SEO Speedwagon

Is Jill Whalen a Scam? Yes, She Is!

In my research for last week's post on click distribution across Google Sitelinks, I found something pretty funny. I was testing to see what names, when used as queries, generate sitelinks when the names themselves are not part of the domain.

About the only person in the SEO/M space who can claim that is Jill Whalen, because a query for [jill whalen] brings up a set of Sitelinks for her site, HighRankings.com. And that is very impressive.

But what concerns me is the paid ad that comes up for that query:

jill-whalen-scam.jpg

I don't want to give that site any real credence (so if you want to key it in, go ahead, but don't expect a link). I clicked over, expecting to at least find some valid accusations.

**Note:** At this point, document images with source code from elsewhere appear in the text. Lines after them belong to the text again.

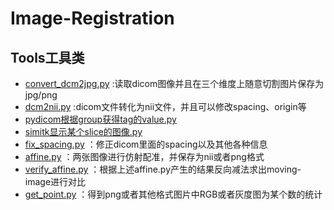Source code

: # Image-Registration

## Tools工具类

- [convert_dcm2jpg.py](https://github.com/WangRongsheng/Image-Registration/blob/main/tools/convert_dcm2jpg.py) :读取dicom图像并且在三个维度上随意切割图片保存为jpg/png
- [dcm2nii.py](https://github.com/WangRongsheng/Image-Registration/blob/main/tools/dcm2nii.py) :dicom文件转化为nii文件，并且可以修改spacing、origin等
- [pydicom根据group获得tag的value.py](https://github.com/WangRongsheng/Image-Registration/blob/main/tools/pydicom%E6%A0%B9%E6%8D%AEgroup%E8%8E%B7%E5%BE%97tag%E7%9A%84value.py)
- [simitk显示某个slice的图像.py](https://github.com/WangRongsheng/Image-Registration/blob/main/tools/simitk%E6%98%BE%E7%A4%BA%E6%9F%90%E4%B8%AAslice%E7%9A%84%E5%9B%BE%E5%83%8F.py)
- [fix_spacing.py](https://github.com/WangRongsheng/Image-Registration/blob/main/tools/fix_spacing.py) ：修正dicom里面的spacing以及其他各种信息
- [affine.py](https://github.com/WangRongsheng/Image-Registration/blob/main/tools/affine.py) ：两张图像进行仿射配准，并保存为nii或者png格式
- [verify_affine.py](https://github.com/WangRongsheng/Image-Registration/blob/main/tools/verify_affine.py) ：根据上述affine.py产生的结果反向减法求出moving-image进行对比
- [get_point.py](https://github.com/WangRongsheng/Image-Registration/blob/main/tools/get_point.py) ：得到png或者其他格式图片中RGB或者灰度图为某个数的统计
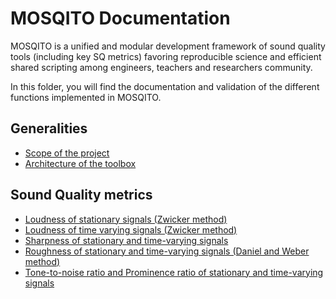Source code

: # MOSQITO Documentation

MOSQITO is a unified and modular development framework of sound quality tools (including key SQ metrics) favoring reproducible science and efficient shared scripting among engineers, teachers and researchers community.

In this folder, you will find the documentation and validation of the different functions implemented in MOSQITO.

## Generalities

- [Scope of the project](./scope.md)
- [Architecture of the toolbox](./architecture.md)

## Sound Quality metrics

- [Loudness of stationary signals (Zwicker method)](./loudness-stationary.md)
- [Loudness of time varying signals (Zwicker method)](./loudness-time-varying.md)
- [Sharpness of stationary and time-varying signals](./sharpness.md)
- [Roughness of stationary and time-varying signals (Daniel and Weber method)](./roughness.md)
- [Tone-to-noise ratio and Prominence ratio of stationary and time-varying signals](./tone-to-noise-prominence-ratio.md)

Instead, it was more like a biography written by an eighth-grader (to be read, apparently, by sixth-graders).

But if we start to put the pieces together, I think we might find that Jill really IS a scammer. To wit:

  • She offers a newsletter on Thursdays, yet I can recall several instances of issues coming out on Wednesdays, or worse yet, Fridays. LIES.
  • On the High Rankings Forum, several topics are labeled as "pinned." Yet they're not really "pinned" at all, are they, Jill? Aren't they really suspended in place using some sort of code? HALF-TRUTHS.
  • Jill co-founded SEMNE, or the Search Engine Marketing Network for New England. Yet sometimes it is called the Search Engine Marketing Organization for New England. So which is it? And shouldn't it be SEMNNE? Or SEMONE? Where did the other letters go, Jill? Where? DECEPTION.

I think I've made a pretty strong case. Proceed with caution.